Goals: Students learn how to use a variety of supervised statistical learning methods, and gain an understanding of their relative advantages and limitations. In addition to learning concepts and heuristics for selecting appropriate methods, the students will also gain programming skills in order to implement such methods. The students will also learn about the core mathematical constructs and optimization techniques behind the methods. A primary emphasis will be on understanding the methodologies through numerical simulations and analysis of real-world data. A high level programming language like R or Python will be used for the computation, and students will become familiar with using existing packages for implementing specific methods.
Summary of course contents:
- Concepts of statistical learning
- Prediction versus estimation
- Accuracy versus interpretability
- Supervised methods versus unsupervised methods
- Model assessment
- Bias-variance tradeoff
- Model complexity
- Optimization concepts
- Classification
- Linear and quadratic discriminant analysis
- Logistic regression
- K-nearest neighbor classifier
- Decision tree classifiers
- Maximum margin classifiers
- Resampling methods
- Cross-validation
- Leave-one out validation and Jackknife
- Bootstrap procedures
- Linear Regression
- Transformation of variables
- Overfitting and regularization
- Variable selection - AIC and BIC criteria
- Stepwise regression
- L1-penalized regression
- Nonparametric smoothing techniques
- Kernel smoothing and splines
- Local polynomial regression
- Density estimation
- Bandwidth selection
- Generalized additive models
Illustrative reading:
- An Introduction to Statistical Learning, with Applications in R -- James, Witten, Hastie,
Tibshirani - Modern Multivariate Statistical Techniques, 2nd Ed. -- A. J. Izenman
Potential Overlap:
Some of the broad topics, such as classification and regression overlap with STA 135. However, the emphasis in STA 135 is on understanding methods within the context of a statistical model, and their mathematical derivations and broad application domains. In contrast, STA 142A focuses more on issues of statistical principles and algorithms inherent in the formulation of the methods, their advantages and limitations, and their actual performance, as evidenced by numerical simulations and data analysis. The computational component has some overlap with STA 141B, where the emphasis is more on data visualization and data preprocessing.

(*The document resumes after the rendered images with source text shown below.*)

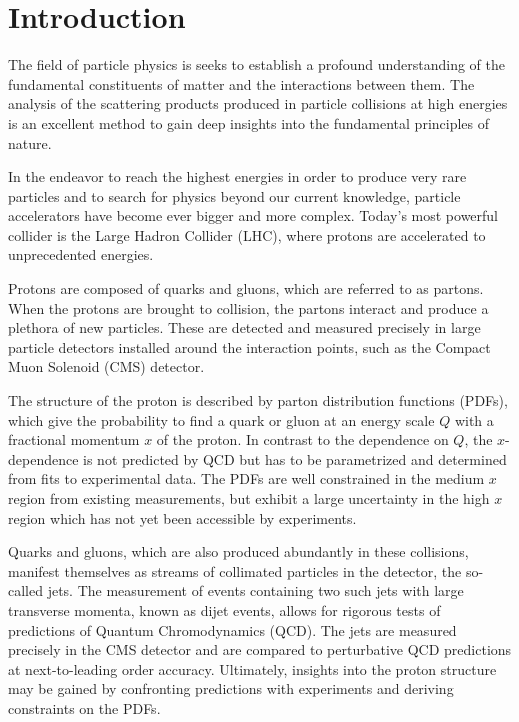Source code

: 
\chapter{Introduction}

The field of particle physics is seeks to establish a profound understanding
of the fundamental constituents of matter and the interactions between them.
The analysis of the scattering products produced in particle collisions at high
energies is an excellent method to gain deep insights into the fundamental
principles of nature.

In the endeavor to reach the highest energies in order to produce very rare
particles and to search for physics beyond our current knowledge, particle
accelerators have become ever bigger and more complex. Today's most powerful collider
is the Large Hadron Collider (LHC), where protons are accelerated to unprecedented energies. 

Protons are composed of quarks and gluons, which are referred to as partons.
When the protons are brought to collision, the partons interact and produce a
plethora of new particles. These are detected and measured precisely in large
particle detectors installed around the interaction points, such as the Compact
Muon Solenoid (CMS) detector.

The structure of the proton is described by parton distribution functions
(PDFs), which give the probability to find a quark or gluon at an
energy scale $Q$ with a fractional momentum $x$ of the proton. In contrast to
the dependence on $Q$, the $x$-dependence is not predicted by QCD but has to be parametrized and
determined from fits to experimental data. The PDFs are well constrained in the
medium $x$ region from existing measurements, but exhibit a large uncertainty in
the high $x$ region which has not yet been accessible by experiments.

Quarks and gluons, which are also produced abundantly in these collisions, manifest themselves as
streams of collimated particles in the detector, the so-called
jets. The measurement of events containing two such jets with large transverse
momenta, known as dijet events, allows for rigorous tests of predictions of Quantum
Chromodynamics (QCD). The jets are measured precisely in the CMS detector and
are compared to perturbative QCD predictions at next-to-leading order accuracy.
Ultimately, insights into the proton structure may be gained by confronting
predictions with experiments and deriving constraints on the PDFs.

Overlap with ECS 171 is more substantial. Both courses cover the fundamentals of the various methods and techniques, their implementation and applications. However, focus in ECS 171 is more on the optimization aspects and on neural networks, while the focus in STA 142A is more on statistical aspects such as smoothing and model selection techniques. In addition, ECS 171 covers both unsupervised and supervised learning methods in one course, whereas STA 142A is dedicated to supervised learning methods only.
History:
First offered Winter 2020.